Hi,

Not sure if maybe this belongs in the geometry forum, but I'm using the methods of linear algebra, so here it is.

Anyway, I have a problem I need to solve for a piece of software I'm writing, and I think I've got it but it would be great if somebody could take a quick look at this proof and see if I've overlooked anything. Thanks in advance.

Here is the problem: We're working in R_3 here. Given a line segment L defined by endpoints \vec{r} and \vec{s}, and a unit vector \vec{u}, what is the minimum angle \theta between \vec{u} and any point on the line segment? We can assume the segment does not pass through the origin.

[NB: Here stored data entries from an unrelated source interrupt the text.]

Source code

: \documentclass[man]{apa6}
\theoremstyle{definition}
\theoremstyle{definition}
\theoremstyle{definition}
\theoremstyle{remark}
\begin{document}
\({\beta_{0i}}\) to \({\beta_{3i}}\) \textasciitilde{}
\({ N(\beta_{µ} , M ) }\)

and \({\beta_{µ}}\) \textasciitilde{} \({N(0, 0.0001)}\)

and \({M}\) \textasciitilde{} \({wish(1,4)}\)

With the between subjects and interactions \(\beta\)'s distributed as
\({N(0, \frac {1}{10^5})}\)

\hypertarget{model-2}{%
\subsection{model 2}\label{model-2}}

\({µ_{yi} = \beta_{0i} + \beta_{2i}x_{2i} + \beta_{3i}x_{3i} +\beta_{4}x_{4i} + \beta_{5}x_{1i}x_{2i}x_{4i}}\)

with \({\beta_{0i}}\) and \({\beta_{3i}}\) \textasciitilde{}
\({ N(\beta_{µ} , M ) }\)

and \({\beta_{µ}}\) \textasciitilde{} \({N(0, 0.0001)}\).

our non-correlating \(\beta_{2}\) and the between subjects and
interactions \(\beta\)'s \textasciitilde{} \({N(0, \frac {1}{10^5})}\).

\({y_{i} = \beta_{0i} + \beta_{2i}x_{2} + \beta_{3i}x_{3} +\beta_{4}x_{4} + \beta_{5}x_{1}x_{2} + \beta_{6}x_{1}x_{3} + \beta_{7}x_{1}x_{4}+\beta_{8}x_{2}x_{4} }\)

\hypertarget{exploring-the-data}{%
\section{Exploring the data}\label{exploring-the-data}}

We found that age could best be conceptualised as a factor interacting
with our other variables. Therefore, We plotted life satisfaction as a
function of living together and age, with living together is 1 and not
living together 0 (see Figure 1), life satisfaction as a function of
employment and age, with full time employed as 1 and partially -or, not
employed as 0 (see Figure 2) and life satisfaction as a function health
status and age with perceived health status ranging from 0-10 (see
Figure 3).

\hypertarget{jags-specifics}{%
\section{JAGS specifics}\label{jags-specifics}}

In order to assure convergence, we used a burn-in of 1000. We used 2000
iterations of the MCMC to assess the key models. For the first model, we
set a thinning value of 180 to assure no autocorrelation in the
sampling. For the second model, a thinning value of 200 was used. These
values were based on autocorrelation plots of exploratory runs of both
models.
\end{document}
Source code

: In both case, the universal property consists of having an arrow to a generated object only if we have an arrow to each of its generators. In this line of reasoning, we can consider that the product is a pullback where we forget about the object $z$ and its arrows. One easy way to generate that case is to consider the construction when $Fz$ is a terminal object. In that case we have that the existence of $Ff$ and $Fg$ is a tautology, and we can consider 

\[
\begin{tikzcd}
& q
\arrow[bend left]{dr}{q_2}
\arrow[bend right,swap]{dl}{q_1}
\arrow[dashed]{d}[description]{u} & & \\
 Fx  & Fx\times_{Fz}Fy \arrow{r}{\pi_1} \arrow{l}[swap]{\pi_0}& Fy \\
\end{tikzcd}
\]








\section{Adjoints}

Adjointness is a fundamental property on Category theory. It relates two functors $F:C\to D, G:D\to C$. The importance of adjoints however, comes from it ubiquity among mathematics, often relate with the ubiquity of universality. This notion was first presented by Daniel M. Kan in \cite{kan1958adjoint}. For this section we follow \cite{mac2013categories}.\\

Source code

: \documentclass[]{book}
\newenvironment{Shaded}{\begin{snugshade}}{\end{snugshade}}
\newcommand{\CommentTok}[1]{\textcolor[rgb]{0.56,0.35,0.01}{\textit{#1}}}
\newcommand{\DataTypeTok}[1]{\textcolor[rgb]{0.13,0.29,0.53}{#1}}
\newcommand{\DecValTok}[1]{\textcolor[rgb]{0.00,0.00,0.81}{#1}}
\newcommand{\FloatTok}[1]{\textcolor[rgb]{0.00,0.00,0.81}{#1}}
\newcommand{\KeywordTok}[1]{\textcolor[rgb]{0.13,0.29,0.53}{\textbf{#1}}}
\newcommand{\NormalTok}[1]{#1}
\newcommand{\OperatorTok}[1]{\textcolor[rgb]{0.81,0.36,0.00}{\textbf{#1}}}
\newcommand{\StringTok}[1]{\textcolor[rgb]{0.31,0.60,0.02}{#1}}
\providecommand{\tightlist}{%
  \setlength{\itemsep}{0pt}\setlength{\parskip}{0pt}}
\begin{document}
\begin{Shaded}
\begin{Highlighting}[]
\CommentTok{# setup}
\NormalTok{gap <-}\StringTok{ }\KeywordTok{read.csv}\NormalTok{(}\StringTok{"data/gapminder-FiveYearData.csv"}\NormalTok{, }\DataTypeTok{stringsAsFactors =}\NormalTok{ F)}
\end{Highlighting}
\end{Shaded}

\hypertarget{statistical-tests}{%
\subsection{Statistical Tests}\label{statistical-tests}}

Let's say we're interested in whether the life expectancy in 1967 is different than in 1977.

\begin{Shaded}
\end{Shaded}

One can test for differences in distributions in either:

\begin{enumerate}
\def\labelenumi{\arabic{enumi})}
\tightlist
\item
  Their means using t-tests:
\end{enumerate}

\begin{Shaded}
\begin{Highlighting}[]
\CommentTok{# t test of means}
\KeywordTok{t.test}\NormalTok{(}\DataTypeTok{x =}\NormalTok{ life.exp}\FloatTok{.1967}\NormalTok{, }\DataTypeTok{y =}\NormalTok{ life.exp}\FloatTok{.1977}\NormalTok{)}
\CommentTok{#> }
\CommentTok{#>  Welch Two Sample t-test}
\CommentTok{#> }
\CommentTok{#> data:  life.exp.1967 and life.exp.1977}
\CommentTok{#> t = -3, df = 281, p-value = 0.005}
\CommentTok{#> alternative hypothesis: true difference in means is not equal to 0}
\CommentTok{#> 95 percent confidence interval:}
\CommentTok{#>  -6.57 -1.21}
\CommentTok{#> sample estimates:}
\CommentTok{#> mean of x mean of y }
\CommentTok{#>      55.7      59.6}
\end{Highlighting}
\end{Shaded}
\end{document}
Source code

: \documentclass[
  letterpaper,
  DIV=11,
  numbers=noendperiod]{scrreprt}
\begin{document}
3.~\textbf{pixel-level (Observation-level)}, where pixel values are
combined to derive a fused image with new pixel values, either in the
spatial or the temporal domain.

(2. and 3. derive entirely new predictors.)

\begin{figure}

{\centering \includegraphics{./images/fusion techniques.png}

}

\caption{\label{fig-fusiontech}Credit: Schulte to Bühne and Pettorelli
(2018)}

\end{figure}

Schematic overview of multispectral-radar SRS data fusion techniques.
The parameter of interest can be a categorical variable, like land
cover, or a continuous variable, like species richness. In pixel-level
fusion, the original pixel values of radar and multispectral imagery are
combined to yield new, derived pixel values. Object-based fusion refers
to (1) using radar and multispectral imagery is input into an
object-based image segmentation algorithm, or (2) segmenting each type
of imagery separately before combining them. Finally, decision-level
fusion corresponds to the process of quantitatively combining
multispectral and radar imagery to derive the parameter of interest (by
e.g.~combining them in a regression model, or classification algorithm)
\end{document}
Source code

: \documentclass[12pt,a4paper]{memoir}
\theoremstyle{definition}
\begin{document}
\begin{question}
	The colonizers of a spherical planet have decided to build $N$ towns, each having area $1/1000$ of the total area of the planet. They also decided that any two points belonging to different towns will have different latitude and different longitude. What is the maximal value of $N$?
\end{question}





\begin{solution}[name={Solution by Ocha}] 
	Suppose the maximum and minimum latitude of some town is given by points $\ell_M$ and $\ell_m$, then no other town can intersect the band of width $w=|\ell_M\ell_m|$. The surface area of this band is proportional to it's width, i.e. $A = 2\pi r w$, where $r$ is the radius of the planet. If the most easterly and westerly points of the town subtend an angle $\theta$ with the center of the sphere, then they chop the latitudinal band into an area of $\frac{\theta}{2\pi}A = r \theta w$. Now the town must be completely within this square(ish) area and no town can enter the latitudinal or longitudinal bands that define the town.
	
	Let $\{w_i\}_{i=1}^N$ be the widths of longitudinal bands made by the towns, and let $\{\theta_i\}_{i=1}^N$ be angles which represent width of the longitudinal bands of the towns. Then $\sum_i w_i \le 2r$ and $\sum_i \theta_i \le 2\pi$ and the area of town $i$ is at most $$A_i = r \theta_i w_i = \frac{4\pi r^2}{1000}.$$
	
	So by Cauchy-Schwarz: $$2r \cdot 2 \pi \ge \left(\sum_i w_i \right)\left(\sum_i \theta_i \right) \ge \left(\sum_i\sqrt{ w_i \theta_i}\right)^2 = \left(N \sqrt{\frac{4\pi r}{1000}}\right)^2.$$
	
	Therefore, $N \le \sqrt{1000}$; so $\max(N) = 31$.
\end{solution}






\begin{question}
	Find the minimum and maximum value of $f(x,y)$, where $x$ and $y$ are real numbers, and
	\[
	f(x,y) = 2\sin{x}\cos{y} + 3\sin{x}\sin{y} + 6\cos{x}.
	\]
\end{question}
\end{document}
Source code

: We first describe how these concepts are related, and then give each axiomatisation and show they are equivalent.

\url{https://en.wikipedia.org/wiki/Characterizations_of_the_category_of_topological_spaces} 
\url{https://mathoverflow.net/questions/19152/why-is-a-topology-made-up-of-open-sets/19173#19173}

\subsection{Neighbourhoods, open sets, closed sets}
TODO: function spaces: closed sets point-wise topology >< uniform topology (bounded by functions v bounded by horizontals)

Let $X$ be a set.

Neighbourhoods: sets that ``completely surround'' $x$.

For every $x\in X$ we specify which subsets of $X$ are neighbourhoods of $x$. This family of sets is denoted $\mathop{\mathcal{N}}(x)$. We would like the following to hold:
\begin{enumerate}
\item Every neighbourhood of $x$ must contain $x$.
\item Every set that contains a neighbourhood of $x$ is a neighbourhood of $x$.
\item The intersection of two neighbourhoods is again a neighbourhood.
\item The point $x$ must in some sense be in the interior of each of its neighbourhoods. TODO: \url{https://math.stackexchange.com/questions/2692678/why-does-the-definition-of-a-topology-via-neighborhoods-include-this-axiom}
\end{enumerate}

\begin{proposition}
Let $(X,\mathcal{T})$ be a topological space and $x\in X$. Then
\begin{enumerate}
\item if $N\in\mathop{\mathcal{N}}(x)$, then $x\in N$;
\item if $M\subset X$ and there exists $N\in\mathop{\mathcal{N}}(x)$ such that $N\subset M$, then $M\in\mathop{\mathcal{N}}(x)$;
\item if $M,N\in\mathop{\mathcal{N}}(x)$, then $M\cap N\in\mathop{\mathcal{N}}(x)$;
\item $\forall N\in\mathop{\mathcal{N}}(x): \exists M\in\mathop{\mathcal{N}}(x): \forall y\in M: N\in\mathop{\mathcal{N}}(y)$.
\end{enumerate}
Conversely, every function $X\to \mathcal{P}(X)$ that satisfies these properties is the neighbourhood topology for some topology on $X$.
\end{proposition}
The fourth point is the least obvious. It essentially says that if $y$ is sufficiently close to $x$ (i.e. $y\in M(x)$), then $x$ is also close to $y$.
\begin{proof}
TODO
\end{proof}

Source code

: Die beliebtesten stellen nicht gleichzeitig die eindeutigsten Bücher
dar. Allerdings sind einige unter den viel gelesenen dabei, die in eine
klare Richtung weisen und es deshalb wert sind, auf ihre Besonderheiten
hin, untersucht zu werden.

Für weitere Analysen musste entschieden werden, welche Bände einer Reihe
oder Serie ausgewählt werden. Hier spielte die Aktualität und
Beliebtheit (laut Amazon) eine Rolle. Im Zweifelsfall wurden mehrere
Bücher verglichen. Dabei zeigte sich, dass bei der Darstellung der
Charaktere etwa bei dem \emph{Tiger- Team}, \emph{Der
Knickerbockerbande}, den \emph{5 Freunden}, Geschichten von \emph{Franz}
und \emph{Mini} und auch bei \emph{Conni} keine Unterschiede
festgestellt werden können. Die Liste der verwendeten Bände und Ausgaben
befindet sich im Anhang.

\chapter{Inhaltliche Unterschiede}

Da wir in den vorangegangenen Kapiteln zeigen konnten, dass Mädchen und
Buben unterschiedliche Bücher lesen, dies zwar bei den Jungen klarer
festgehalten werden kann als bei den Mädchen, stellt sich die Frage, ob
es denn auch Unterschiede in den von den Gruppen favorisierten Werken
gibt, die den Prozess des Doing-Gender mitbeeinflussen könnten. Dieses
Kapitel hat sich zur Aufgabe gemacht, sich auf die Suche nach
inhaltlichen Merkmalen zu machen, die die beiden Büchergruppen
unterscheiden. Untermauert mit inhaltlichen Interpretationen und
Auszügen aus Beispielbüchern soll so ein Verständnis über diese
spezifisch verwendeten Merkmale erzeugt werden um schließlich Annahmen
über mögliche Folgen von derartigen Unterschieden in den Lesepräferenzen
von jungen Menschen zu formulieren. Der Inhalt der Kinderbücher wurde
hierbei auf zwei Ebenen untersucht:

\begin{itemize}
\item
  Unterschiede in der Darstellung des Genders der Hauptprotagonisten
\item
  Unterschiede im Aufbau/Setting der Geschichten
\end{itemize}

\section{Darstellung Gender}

And here's what I came up with: If the line defined by \vec{r} and \vec{s} passes through the origin (outside the segment), all angles will be the same and clearly \theta = the angle between \vec{u} and \vec{r} (or \vec{s}). Otherwise \vec{r}, \vec{s} and the origin define a plane P. We can reduce the problem to a two dimensional analysis as follows. Let \vec{v} be the projection of \vec{u} into P. If \vec{v} is zero, then all the vectors in L will be orthogonal to \vec{u}, and so \theta = \pi/2.

For nonzero \vec{v}, check if \vec{v} lies between \vec{r} and \vec{s}. That is, if \angle rv and \angle sv are both \le \angle rs. If so, then there exists a vector to some point in L that is just a scalar multiple of \vec{v}, so \theta is simply the minimum angle between \vec{u} and P, i.e. \angle uv (which will be less than \pi / 2). Similarly, if -\vec{v} lies between \vec{r} and \vec{s}, then \theta is the angle between \vec{u} and -\vec{v}.

If \pm v lie outside of the angle between \vec{r} and \vec{s}, then the angle with \vec{u} will be monotonic while traversing the line segment (this is correct, right?). Therefore the minimum angle will occur at one of the endpoints, and so \theta is the minimum of \angle ur and \angle us (which could be greater than \pi / 2).

Where I have written \angle xy I will be calculating according to the usual formula cos^{-1}(\vec{x} \cdot \vec{y} / |x| |y|). I'm interested in the direction of \vec{u} but not its length, which is why I specified a unit vector.

Okay, if you're still with me and have any thoughts for me, thank you!!

-Kyle